Optimization of a Collapsed Mode CMUT Receiver for Maximum Off-Resonance Sensitivity

Abstract

We propose an airborne collapse capacitive micromachined ultrasonic transducer (CMUT) as a practical viable ultrasound transducer capable of providing a stable performance at the off-resonance frequencies. Traditional practice is to bias the CMUT plate close to collapse voltage to achieve high coupling coefficient and sense the incoming ultrasound as an open-circuit receive voltage signal of the transducer or short-circuit receive current (SCRC). Maintaining CMUT plate in the vicinity of collapse threshold is rather difficult. In this paper, an analytic approach to design an airborne collapsed-mode CMUT for maximum off-resonance sensitivity is presented. We use small-signal circuit model to evaluate the performance of a collapsed CMUT for varying operating conditions.

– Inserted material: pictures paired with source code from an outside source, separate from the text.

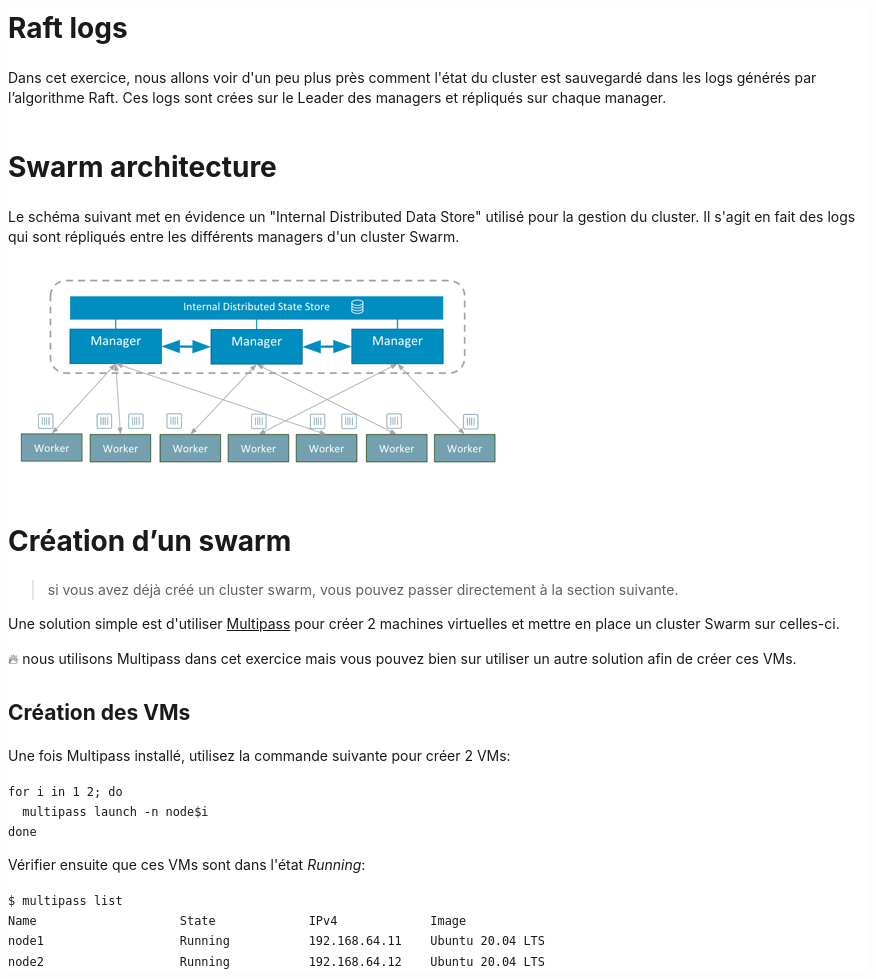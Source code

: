 # Raft logs

Dans cet exercice, nous allons voir d'un peu plus près comment l'état du cluster est sauvegardé dans les logs générés par l’algorithme Raft. Ces logs sont crées sur le Leader des managers et répliqués sur chaque manager.

# Swarm architecture

Le schéma suivant met en évidence un "Internal Distributed Data Store" utilisé pour la gestion du cluster. Il s'agit en fait des logs qui sont répliqués entre les différents managers d'un cluster Swarm.

![Architecture](./images/swarm1.png)

# Création d’un swarm

> si vous avez déjà créé un cluster swarm, vous pouvez passer directement à la section suivante.

Une solution simple est d'utiliser [Multipass](https://multipass.run) pour créer 2 machines virtuelles et mettre en place un cluster Swarm sur celles-ci.

:fire: nous utilisons Multipass dans cet exercice mais vous pouvez bien sur utiliser un autre solution afin de créer ces VMs.

## Création des VMs

Une fois Multipass installé, utilisez la commande suivante pour créer 2 VMs:

```
for i in 1 2; do
  multipass launch -n node$i
done
```

Vérifier ensuite que ces VMs sont dans l'état *Running*:

```
$ multipass list 
Name                    State             IPv4             Image
node1                   Running           192.168.64.11    Ubuntu 20.04 LTS
node2                   Running           192.168.64.12    Ubuntu 20.04 LTS
```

CMUT operational parameters that yield the highest off-resonance SCRC are directly obtained from performance design curves. Collapsed CMUT plate is then biased in a critical biasing region that produces a stable and maximum off-resonance sensitivity. We experimentally verify and measure a stable sensitivity of a fabricated collapsed CMUT cell of −60 dB V/Pa at 100 kHz when biased between 50 to 65 V. We characterize our linear circuit model performance against the measured performance of collapsed CMUT in air within 4-dB tolerance. [2018-0058]